Source texts of formatted documents
• • • •

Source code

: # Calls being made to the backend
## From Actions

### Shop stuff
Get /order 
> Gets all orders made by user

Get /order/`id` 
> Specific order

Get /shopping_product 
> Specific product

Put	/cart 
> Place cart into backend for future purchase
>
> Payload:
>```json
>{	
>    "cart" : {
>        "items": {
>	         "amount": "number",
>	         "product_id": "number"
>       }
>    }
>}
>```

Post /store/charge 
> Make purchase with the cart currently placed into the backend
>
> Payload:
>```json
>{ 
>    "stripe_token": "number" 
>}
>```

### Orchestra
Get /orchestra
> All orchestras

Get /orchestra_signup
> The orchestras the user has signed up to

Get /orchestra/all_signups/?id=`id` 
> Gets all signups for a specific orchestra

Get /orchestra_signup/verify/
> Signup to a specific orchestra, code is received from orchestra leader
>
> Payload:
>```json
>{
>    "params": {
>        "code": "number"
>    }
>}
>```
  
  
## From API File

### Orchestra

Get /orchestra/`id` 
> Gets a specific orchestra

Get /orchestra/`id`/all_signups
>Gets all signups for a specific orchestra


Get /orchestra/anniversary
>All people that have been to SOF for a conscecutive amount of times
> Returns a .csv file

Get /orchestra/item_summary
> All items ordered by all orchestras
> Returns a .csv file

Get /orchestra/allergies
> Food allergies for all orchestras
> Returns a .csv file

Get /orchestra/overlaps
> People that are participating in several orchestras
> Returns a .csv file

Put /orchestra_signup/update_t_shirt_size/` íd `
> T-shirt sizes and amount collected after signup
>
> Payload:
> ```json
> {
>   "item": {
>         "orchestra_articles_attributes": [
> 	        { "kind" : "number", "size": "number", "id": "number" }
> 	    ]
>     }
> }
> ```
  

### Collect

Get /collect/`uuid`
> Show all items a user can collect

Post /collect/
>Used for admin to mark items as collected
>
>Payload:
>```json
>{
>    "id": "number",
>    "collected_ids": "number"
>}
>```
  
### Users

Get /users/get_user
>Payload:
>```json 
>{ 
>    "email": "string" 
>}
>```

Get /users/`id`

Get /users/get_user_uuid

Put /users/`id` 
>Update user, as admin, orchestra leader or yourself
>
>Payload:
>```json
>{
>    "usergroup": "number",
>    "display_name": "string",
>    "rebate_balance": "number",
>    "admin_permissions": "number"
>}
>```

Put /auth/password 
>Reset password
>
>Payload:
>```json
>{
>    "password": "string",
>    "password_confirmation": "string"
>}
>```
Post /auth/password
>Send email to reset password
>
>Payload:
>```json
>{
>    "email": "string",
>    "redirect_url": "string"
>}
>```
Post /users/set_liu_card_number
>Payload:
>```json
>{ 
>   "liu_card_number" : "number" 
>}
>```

• • • •

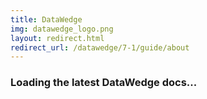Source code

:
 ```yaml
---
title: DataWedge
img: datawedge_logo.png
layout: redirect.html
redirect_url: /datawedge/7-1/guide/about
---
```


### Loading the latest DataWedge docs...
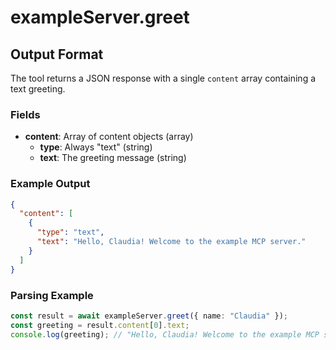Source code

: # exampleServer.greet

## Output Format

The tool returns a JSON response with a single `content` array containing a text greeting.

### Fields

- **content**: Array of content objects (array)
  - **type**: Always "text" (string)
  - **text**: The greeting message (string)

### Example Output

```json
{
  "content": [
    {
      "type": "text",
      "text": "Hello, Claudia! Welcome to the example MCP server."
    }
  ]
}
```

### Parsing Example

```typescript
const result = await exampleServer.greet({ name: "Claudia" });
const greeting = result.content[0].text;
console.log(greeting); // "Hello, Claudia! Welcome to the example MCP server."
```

• • • •

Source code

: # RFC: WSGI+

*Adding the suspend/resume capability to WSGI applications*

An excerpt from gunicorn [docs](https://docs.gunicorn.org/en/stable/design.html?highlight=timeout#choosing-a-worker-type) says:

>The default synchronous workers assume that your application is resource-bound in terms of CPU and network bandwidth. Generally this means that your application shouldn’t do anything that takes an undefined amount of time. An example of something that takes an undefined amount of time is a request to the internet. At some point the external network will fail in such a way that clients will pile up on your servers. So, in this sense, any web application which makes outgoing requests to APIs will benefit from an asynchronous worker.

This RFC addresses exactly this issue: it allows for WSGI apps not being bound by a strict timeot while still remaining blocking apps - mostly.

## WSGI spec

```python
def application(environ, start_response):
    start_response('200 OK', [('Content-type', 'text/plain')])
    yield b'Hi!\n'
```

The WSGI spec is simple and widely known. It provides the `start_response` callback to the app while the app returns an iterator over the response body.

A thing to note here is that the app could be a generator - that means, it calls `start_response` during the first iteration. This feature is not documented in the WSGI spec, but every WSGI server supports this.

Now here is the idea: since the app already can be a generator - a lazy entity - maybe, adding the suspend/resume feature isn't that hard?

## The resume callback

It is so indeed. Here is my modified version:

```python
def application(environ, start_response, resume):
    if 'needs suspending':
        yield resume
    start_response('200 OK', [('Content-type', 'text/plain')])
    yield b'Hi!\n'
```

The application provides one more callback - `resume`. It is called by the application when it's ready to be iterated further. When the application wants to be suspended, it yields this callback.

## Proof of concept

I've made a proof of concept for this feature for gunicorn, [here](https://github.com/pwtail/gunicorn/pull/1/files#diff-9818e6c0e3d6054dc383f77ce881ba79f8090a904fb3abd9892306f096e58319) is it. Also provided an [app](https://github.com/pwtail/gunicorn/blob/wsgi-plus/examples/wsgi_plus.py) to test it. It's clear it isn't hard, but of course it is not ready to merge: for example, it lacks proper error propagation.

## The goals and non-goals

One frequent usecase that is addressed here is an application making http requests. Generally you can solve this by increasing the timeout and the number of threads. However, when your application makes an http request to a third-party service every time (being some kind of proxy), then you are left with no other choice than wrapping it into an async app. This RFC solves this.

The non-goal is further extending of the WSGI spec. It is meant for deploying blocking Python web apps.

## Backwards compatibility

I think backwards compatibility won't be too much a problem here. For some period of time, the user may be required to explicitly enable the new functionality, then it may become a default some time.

• • • •

Required action: In the entries above, identify every line with the word "exampleServer". Copy those lines.

Task solution:
: # exampleServer.greet
const result = await exampleServer.greet({ name: "Claudia" });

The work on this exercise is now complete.